A few weeks back, we had a fundraiser kickoff where a salesman came and spoke to all of our kindergarten students as a group. The kids came in, sat on the cafeteria floor, and listened and laughed during the presentation. They oohed and aahed at the prizes being offered and played along with the salesman's antics. When he asked for quiet, however, several continued talking with their friends and teachers had to intervene. This disturbed me because I know our kids can do better and we had been practicing how to behave when we have guests. I was shocked when, as the salesman was packing up, he told me this was the best kindergarten group he had worked with in a long time. When I pressed him for details, he shared that he usually spends most of his time just getting kindergartners quiet, especially after the exciting parts of the program. Our kids, he told me, were excited at the right times, but got focused when they needed to. Being that this is my first year with kinder, his perspective helped me see that our students may be doing better than I realize. (By the way, 1st Grade was marvelous at the next presentation.)
This is not the first time this has happened. In my first year as an administrator, I was put in charge of the cafeteria where we had to feed close to 800 students in three 30 minute shifts. We had a system in place, but I never felt that it was the best it could be. To me, there was too much movement, especially as we were cleaning up, and the room was often too loud for my taste. One week, we had a substitute custodian who rotated among districts. About the middle of the week, he approached me to tell me how much he enjoyed working in our cafeteria. I thought, "Good gracious, why?" In his perspective, this was one of the most organized school cafeterias he had ever been in. "In most places I work, the kids are constantly getting up, are turned around talking, and they usually leave a mess. Your kids don't get up until it's time to put up and they clean up after themselves. It makes my job easier." After that day, I started to view the cafeteria a little differently.

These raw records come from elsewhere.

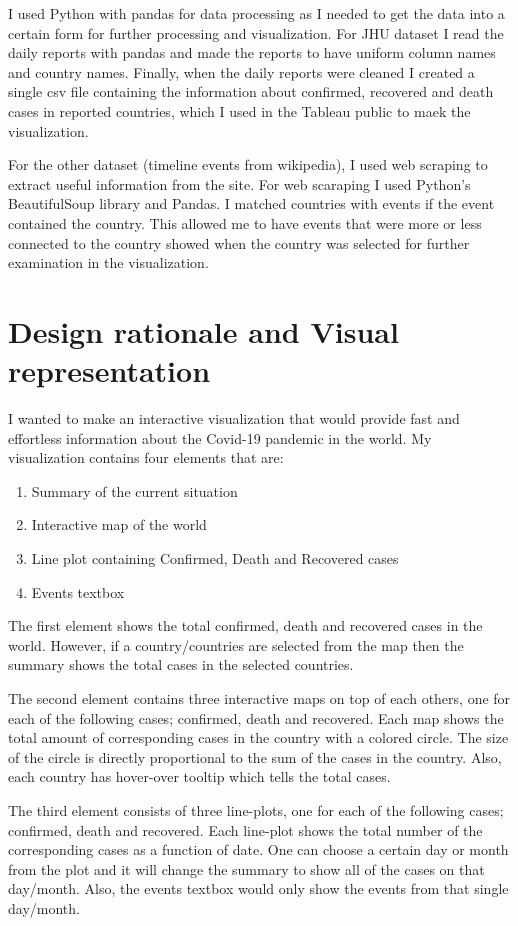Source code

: \documentclass[11pt]{article}
\begin{document}
I used Python with pandas for data processing as I needed to get the data into a certain form for further processing and visualization. For JHU dataset I read the daily reports with pandas and made the reports to have uniform column names and country names. Finally, when the daily reports were cleaned I created a single csv file containing the information about confirmed, recovered and death cases in reported countries, which I used in the Tableau public to maek the visualization.

For the other dataset (timeline events from wikipedia), I used web scraping to extract useful information from the site. For web scaraping I used Python's BeautifulSoup library and Pandas. I matched countries with events if the event contained the country. This allowed me to have events that were more or less connected to the country showed when the country was selected for further examination in the visualization.


\section{Design rationale and Visual representation}
I wanted to make an interactive visualization that would provide fast and effortless information about the Covid-19 pandemic in the world. My visualization contains four elements that are:
\begin{enumerate}
\item
Summary of the current situation
\item
Interactive map of the world
\item
Line plot containing Confirmed, Death and Recovered cases
\item
Events textbox
\end{enumerate}

The first element shows the total confirmed, death and recovered cases in the world. However, if a country/countries are selected from the map then the summary shows the total cases in the selected countries.

The second element contains three interactive maps on top of each others, one for each of the following cases; confirmed, death and recovered. Each map shows the total amount of corresponding cases in the country with a colored circle. The size of the circle is directly proportional to the sum of the cases in the country. Also, each country has hover-over tooltip which tells the total cases.

The third element consists of three line-plots, one for each of the following cases; confirmed, death and recovered. Each line-plot shows the total number of the corresponding cases as a function of date. One can choose a certain day or month from the plot and it will change the summary to show all of the cases on that day/month. 
Also, the events textbox would only show the events from that single day/month.
\end{document}
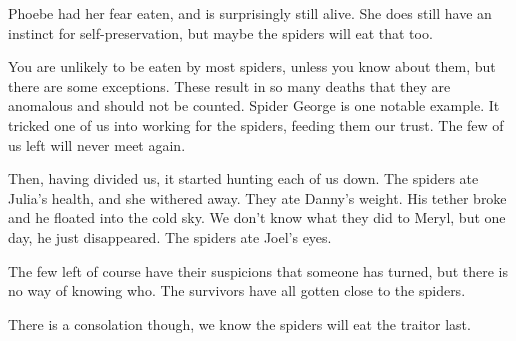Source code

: Phoebe had her fear eaten, and is surprisingly still alive. She does still have an instinct for self-preservation, but maybe the spiders will eat that too.  

You are unlikely to be eaten by most spiders, unless you know about them, but there are some exceptions. These result in so many deaths that they are anomalous and should not be counted. Spider George is one notable example. It tricked one of us into working for the spiders, feeding them our trust. The few of us left will never meet again.  

Then, having divided us, it started hunting each of us down. The spiders ate Julia’s health, and she withered away. They ate Danny’s weight. His tether broke and he floated into the cold sky. We don’t know what they did to Meryl, but one day, he just disappeared. The spiders ate Joel’s eyes. 

The few left of course have their suspicions that someone has turned, but there is no way of knowing who. The survivors have all gotten close to the spiders. 

There is a consolation though, we know the spiders will eat the traitor last. 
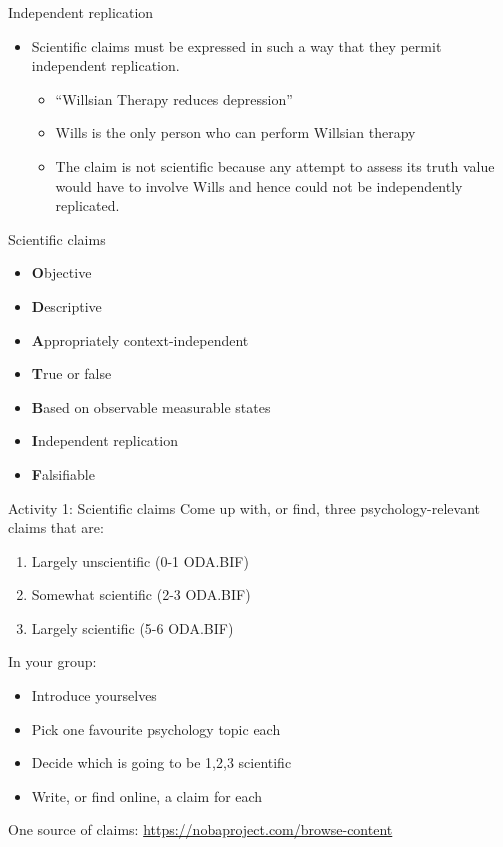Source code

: \documentclass{beamer}
\begin{document}
\begin{frame}{Independent replication}
	\begin{itemize}
		\item Scientific claims must be expressed in such a way that they permit independent replication.
		\begin{itemize}
			\item ``Willsian Therapy reduces depression''
			\item Wills is the only person who can perform Willsian therapy
			\item The claim is not scientific because any attempt to assess its truth value would have to involve Wills and hence could not be independently replicated.
		\end{itemize}
	\end{itemize}
\end{frame}

\begin{frame}{Scientific claims}
	\begin{itemize}
		\item \textbf{O}bjective
		\item \textbf{D}escriptive 
		\item \textbf{A}ppropriately context-independent
		\item \textbf{T}rue or false	
		\item \textbf{B}ased on observable measurable states
		\item \textbf{I}ndependent replication
		\item \textbf{F}alsifiable
	\end{itemize}
\end{frame}

\begin{frame}{Activity 1: Scientific claims}
  Come up with, or find, three psychology-relevant claims that are:
  \begin{enumerate}
    \item Largely unscientific (0-1 ODA.BIF)
    \item Somewhat scientific (2-3 ODA.BIF)
    \item Largely scientific (5-6 ODA.BIF)
  \end{enumerate}
  In your group:
  \begin{itemize}
  \item Introduce yourselves
  \item Pick one favourite psychology topic each
  \item Decide which is going to be 1,2,3 scientific
  \item Write, or find online, a claim for each
  \end{itemize}
  One source of claims: \url{https://nobaproject.com/browse-content}  
\end{frame}
\end{document}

When we are in the middle of a situation, our perspective can become skewed, often towards the negative. Sometimes, it takes the perspective of an outsider to shed light on the positives that are all around us. Does this mean that we should stop trying to improve? Of course not. It does mean, however, that we need to invite other perspectives and allow ourselves to celebrate the positives while working hard to reduce or eliminate the negatives.
(By the way, this can also work in the opposite direction, when we think things are going great, but others do not have the same perspective. We need to listen and learn in both cases.)